L’existence du tabou à l’égard de la sexualité des aînés conduit également à des problèmes de santé publique, déplore la sexologue. « Les médecins ne leur demandent plus s’ils sont actifs sexuellement. » Exit donc les tests de dépistage des infections transmissibles sexuellement et par le sang et les notions d’éducation à la sexualité. « Beaucoup de personnes âgées croient qu’elles n’ont pas besoin de se protéger. » Les cas de gonorrhée, de chlamydia et de syphilis sont conséquemment en hausse chez les aînés.
Vivre sa sexualité longtemps, ça implique également de l’entretenir et d’accepter qu’elle évolue au fil des ans. « Il faut pouvoir adapter sa sexualité à certains impératifs physiques et élargir ses horizons », suggère Marion Bertrand-Huot.
Car la sexualité, c’est aussi la tendresse. « Ça peut être s’embrasser, s’enlacer », souligne Chloé Viau. « On peut être seule et avoir une sexualité.

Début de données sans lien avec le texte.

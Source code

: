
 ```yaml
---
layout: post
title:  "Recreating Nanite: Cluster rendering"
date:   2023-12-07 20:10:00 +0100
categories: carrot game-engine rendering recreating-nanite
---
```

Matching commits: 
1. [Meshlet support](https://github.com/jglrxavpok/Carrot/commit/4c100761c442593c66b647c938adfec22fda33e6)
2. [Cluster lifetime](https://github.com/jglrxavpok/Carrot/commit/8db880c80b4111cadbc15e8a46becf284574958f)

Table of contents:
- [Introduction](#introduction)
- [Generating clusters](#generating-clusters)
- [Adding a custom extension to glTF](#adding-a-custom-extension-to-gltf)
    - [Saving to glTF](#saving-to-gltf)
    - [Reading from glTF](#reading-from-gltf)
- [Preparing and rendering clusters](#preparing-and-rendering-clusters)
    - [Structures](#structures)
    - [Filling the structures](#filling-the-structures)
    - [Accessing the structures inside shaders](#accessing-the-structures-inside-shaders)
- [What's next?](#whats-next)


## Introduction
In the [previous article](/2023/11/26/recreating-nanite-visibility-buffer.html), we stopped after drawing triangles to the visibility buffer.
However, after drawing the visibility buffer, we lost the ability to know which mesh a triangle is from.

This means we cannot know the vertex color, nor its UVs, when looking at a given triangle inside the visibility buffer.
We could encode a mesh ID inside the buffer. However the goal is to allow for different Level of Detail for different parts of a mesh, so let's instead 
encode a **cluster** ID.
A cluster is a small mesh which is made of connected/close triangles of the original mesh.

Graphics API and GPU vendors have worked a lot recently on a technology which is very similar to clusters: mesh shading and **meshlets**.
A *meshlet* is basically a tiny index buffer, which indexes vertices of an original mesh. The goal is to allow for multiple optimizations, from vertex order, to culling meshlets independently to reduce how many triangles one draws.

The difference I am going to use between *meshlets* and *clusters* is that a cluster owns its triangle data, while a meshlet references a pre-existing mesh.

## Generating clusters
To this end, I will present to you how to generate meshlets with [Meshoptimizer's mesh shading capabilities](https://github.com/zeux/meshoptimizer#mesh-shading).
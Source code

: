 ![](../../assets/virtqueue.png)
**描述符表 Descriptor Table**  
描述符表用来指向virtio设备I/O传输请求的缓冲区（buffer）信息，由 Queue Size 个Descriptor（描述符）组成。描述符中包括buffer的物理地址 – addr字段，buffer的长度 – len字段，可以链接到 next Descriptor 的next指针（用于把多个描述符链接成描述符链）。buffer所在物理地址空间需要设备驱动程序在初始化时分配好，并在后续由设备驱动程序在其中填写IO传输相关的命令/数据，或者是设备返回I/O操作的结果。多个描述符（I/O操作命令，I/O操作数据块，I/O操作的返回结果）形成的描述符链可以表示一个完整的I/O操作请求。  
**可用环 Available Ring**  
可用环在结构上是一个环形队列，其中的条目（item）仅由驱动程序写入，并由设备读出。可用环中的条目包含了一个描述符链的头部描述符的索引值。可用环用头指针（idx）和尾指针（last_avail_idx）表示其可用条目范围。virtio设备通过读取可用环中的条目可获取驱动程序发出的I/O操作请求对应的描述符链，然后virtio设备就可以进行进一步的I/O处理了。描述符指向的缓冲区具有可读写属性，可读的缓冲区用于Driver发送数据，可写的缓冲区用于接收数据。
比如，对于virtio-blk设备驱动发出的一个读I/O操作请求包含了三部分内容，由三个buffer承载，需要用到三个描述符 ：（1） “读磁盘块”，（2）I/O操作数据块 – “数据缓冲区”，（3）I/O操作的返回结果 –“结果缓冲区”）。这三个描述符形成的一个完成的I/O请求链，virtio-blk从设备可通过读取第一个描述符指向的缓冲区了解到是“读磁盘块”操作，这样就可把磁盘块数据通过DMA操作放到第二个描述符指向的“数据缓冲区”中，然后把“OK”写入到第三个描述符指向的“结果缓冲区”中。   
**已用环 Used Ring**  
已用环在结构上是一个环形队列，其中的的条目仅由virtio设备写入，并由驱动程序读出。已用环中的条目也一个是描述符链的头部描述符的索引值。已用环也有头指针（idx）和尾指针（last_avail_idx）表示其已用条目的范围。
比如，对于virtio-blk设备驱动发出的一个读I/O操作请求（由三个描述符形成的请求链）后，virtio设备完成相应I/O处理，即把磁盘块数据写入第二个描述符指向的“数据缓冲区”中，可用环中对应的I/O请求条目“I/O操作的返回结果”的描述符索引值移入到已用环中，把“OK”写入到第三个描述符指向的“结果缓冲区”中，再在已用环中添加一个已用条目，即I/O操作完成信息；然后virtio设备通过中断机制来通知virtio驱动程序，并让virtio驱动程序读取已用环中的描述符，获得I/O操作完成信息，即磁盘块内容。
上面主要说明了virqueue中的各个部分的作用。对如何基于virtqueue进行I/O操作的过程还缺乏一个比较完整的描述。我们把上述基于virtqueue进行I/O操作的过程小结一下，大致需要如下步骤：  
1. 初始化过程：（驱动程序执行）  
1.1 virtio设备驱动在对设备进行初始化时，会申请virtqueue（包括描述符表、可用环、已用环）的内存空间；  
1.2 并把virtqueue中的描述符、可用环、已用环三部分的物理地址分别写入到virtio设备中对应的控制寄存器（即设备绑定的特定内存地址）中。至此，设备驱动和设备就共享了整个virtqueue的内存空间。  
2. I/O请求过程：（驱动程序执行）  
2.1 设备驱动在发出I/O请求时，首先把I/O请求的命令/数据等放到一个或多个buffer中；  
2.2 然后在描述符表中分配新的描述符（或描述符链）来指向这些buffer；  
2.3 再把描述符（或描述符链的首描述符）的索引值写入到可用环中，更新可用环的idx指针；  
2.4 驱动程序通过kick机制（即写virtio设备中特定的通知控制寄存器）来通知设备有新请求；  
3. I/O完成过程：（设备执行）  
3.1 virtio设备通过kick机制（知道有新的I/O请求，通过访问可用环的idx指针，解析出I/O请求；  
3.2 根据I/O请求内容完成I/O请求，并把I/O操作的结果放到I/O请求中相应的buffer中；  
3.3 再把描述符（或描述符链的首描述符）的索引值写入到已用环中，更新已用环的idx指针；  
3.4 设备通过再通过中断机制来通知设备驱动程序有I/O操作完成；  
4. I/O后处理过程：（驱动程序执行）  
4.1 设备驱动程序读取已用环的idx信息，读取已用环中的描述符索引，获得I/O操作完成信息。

On peut être deux et avoir une sexualité. »
Et pour certaines femmes issues d’une génération où le plaisir était tabou, la sexualité au troisième âge, c’est enfin la découverte du temps qui s’étire, des caresses moins furtives et d’une sensualité décomplexée. « Puisqu’il n’y a plus l’impératif de la pénétration, pour plusieurs femmes, ça ouvre un nouvel univers », avance Marion Bertrand-Huot.
Dans les capsules vidéos, la sexologue a décidé de braquer les projecteurs sur les aînés issus de la communauté LGBTQ+, puisque ceux-ci vivent une double discrimination, mais les capsules visent un public plus large. « Habituellement, on fait des messages en prenant des personnes hétérosexuelles et en disant qu’ils sont pour tous. Là, on a décidé de faire l’inverse, en faisant une campagne avec des membres de la communauté LGBTQ+, mais qui s’adresse à tout le monde. »
Malgré les démarches, répétées et étirées dans le temps, la sexologue n’a pas réussi à trouver des représentants des communautés culturelles acceptant de témoigner devant la caméra. Une des capsules vidéo met donc en scène une chaise vide. « Ce n’est pas tout le monde qui s’identifie aux concepts occidentaux de diversité sexuelle. Ce n’est pas tout le monde qui veut ou qui peut parler de sexualité ouvertement », peut-on lire à l’écran.